◆ Collected data ◆

-------

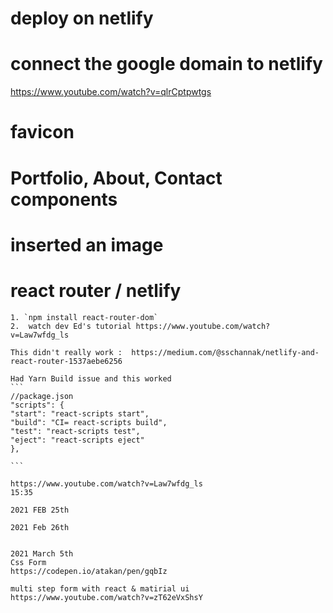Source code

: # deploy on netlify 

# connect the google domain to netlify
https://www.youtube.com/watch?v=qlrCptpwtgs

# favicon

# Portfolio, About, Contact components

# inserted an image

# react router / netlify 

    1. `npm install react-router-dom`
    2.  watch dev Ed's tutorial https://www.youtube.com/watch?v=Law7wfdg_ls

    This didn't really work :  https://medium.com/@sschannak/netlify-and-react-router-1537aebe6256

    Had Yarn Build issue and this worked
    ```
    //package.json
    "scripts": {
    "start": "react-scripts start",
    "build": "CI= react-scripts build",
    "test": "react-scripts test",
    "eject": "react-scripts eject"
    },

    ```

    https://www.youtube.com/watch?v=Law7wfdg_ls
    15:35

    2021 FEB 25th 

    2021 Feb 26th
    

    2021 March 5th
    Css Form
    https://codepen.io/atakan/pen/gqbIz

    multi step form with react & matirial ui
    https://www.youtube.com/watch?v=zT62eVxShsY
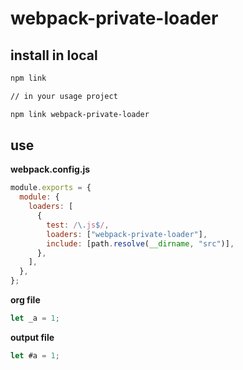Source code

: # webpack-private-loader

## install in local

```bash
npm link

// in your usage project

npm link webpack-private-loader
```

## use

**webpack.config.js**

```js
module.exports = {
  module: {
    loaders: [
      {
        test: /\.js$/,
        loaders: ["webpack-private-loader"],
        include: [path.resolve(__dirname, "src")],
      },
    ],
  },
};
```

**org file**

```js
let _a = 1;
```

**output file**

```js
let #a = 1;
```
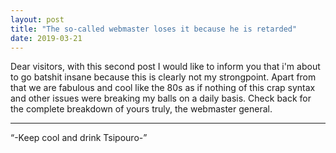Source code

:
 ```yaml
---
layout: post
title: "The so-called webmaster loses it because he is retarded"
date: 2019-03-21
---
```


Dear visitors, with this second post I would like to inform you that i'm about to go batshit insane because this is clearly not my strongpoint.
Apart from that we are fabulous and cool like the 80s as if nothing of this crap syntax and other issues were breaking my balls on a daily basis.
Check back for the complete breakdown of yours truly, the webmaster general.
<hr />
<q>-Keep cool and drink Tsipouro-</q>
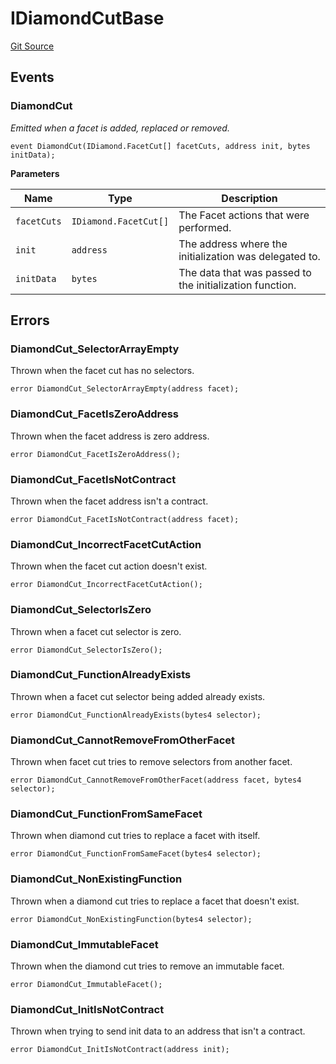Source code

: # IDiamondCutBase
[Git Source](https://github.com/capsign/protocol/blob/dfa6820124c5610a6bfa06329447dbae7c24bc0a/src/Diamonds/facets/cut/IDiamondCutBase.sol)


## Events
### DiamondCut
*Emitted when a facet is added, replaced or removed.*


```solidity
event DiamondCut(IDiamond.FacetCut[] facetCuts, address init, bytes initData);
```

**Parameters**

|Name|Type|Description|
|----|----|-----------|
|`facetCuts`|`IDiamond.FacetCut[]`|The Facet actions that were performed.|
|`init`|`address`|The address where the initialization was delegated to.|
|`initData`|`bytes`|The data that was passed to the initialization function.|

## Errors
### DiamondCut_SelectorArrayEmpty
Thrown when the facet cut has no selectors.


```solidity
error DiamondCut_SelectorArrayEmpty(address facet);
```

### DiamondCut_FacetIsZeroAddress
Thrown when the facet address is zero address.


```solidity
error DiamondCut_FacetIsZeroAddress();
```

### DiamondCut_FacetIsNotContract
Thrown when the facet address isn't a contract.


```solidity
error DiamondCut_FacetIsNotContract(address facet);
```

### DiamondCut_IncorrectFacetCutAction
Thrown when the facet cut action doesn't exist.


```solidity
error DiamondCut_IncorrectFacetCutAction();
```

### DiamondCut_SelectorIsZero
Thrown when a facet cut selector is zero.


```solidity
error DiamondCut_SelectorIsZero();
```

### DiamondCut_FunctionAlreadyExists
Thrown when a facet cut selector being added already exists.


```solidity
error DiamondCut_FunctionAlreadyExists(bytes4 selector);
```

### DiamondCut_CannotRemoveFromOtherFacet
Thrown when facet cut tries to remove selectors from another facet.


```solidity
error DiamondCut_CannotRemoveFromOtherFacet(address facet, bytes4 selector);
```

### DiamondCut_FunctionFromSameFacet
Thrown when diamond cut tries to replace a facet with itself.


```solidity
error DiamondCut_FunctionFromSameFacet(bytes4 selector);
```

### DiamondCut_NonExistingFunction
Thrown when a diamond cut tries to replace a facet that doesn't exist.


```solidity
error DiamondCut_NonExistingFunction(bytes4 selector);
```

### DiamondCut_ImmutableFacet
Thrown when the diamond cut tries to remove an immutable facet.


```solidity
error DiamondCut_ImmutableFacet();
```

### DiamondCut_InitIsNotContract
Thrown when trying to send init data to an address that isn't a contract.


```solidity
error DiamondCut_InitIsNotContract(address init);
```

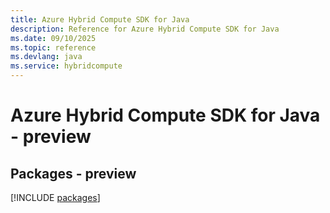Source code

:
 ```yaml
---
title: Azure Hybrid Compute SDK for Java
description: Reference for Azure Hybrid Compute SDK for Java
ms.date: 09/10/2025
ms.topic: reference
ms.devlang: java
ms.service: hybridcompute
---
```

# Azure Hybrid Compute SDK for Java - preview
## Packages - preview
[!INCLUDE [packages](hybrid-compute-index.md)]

-------

◆ PROBLEM DETAILS ◆
If a line in the records above includes the string "initData", copy it.

◆ SOLUTION TO THIS PROBLEM ◆
event DiamondCut(IDiamond.FacetCut[] facetCuts, address init, bytes initData);
|`initData`|`bytes`|The data that was passed to the initialization function.|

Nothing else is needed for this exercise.